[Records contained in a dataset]
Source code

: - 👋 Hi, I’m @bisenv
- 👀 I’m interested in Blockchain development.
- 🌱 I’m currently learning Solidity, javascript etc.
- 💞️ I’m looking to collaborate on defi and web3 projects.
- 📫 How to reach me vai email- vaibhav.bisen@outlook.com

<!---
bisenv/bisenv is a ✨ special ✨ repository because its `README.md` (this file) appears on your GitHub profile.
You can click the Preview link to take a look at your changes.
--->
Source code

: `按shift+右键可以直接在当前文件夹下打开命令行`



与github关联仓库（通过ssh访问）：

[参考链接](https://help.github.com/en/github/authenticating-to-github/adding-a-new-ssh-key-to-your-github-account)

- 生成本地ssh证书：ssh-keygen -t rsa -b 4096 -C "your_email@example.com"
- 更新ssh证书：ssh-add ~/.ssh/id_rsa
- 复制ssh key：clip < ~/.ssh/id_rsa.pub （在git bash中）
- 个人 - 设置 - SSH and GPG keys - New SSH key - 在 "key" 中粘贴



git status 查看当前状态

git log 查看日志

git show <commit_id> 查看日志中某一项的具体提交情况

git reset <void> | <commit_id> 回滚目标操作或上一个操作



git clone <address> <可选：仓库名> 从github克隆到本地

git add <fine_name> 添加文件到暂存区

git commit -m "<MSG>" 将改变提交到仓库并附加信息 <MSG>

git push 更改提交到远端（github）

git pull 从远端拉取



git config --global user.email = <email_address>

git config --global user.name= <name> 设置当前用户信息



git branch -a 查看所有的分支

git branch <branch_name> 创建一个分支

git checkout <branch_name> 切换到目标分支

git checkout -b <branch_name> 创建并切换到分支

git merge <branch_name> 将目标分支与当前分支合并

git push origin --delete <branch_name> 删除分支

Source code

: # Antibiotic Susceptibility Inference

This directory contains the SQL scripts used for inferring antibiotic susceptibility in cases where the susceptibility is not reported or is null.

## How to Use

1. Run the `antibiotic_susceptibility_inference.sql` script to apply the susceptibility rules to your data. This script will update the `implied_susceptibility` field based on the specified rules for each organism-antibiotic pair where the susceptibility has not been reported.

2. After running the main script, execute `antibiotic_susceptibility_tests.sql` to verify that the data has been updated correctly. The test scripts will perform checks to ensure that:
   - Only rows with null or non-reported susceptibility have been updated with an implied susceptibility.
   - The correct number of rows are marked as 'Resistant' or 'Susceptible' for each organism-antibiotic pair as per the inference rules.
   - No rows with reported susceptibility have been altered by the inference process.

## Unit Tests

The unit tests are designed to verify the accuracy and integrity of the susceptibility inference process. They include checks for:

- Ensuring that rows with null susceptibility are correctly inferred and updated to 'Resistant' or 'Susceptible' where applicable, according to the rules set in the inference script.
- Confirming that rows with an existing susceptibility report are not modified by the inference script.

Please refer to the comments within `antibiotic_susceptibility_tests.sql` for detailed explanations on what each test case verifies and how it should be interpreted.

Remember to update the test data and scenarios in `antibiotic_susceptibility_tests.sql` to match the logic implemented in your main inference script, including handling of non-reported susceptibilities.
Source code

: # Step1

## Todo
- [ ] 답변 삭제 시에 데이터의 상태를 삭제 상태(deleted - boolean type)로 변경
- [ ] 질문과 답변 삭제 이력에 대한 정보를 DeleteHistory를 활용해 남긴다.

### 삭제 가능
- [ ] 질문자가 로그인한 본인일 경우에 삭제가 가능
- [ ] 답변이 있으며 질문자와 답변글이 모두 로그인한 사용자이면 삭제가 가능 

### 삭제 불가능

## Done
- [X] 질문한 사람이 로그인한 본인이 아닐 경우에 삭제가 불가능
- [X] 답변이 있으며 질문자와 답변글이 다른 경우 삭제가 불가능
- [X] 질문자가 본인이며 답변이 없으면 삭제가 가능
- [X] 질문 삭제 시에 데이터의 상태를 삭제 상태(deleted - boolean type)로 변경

**ACTIVITY**:
Return the entries above unchanged, starting at the first line and stopping after the line with "- The correct".

**TASK RESULT**:
Source code

: - 👋 Hi, I’m @bisenv
- 👀 I’m interested in Blockchain development.
- 🌱 I’m currently learning Solidity, javascript etc.
- 💞️ I’m looking to collaborate on defi and web3 projects.
- 📫 How to reach me vai email- vaibhav.bisen@outlook.com

<!---
bisenv/bisenv is a ✨ special ✨ repository because its `README.md` (this file) appears on your GitHub profile.
You can click the Preview link to take a look at your changes.
--->
Source code

: `按shift+右键可以直接在当前文件夹下打开命令行`



与github关联仓库（通过ssh访问）：

[参考链接](https://help.github.com/en/github/authenticating-to-github/adding-a-new-ssh-key-to-your-github-account)

- 生成本地ssh证书：ssh-keygen -t rsa -b 4096 -C "your_email@example.com"
- 更新ssh证书：ssh-add ~/.ssh/id_rsa
- 复制ssh key：clip < ~/.ssh/id_rsa.pub （在git bash中）
- 个人 - 设置 - SSH and GPG keys - New SSH key - 在 "key" 中粘贴



git status 查看当前状态

git log 查看日志

git show <commit_id> 查看日志中某一项的具体提交情况

git reset <void> | <commit_id> 回滚目标操作或上一个操作



git clone <address> <可选：仓库名> 从github克隆到本地

git add <fine_name> 添加文件到暂存区

git commit -m "<MSG>" 将改变提交到仓库并附加信息 <MSG>

git push 更改提交到远端（github）

git pull 从远端拉取



git config --global user.email = <email_address>

git config --global user.name= <name> 设置当前用户信息



git branch -a 查看所有的分支

git branch <branch_name> 创建一个分支

git checkout <branch_name> 切换到目标分支

git checkout -b <branch_name> 创建并切换到分支

git merge <branch_name> 将目标分支与当前分支合并

git push origin --delete <branch_name> 删除分支

Source code

: # Antibiotic Susceptibility Inference

This directory contains the SQL scripts used for inferring antibiotic susceptibility in cases where the susceptibility is not reported or is null.

## How to Use

1. Run the `antibiotic_susceptibility_inference.sql` script to apply the susceptibility rules to your data. This script will update the `implied_susceptibility` field based on the specified rules for each organism-antibiotic pair where the susceptibility has not been reported.

2. After running the main script, execute `antibiotic_susceptibility_tests.sql` to verify that the data has been updated correctly. The test scripts will perform checks to ensure that:
   - Only rows with null or non-reported susceptibility have been updated with an implied susceptibility.
   - The correct number of rows are marked as 'Resistant' or 'Susceptible' for each organism-antibiotic pair as per the inference rules.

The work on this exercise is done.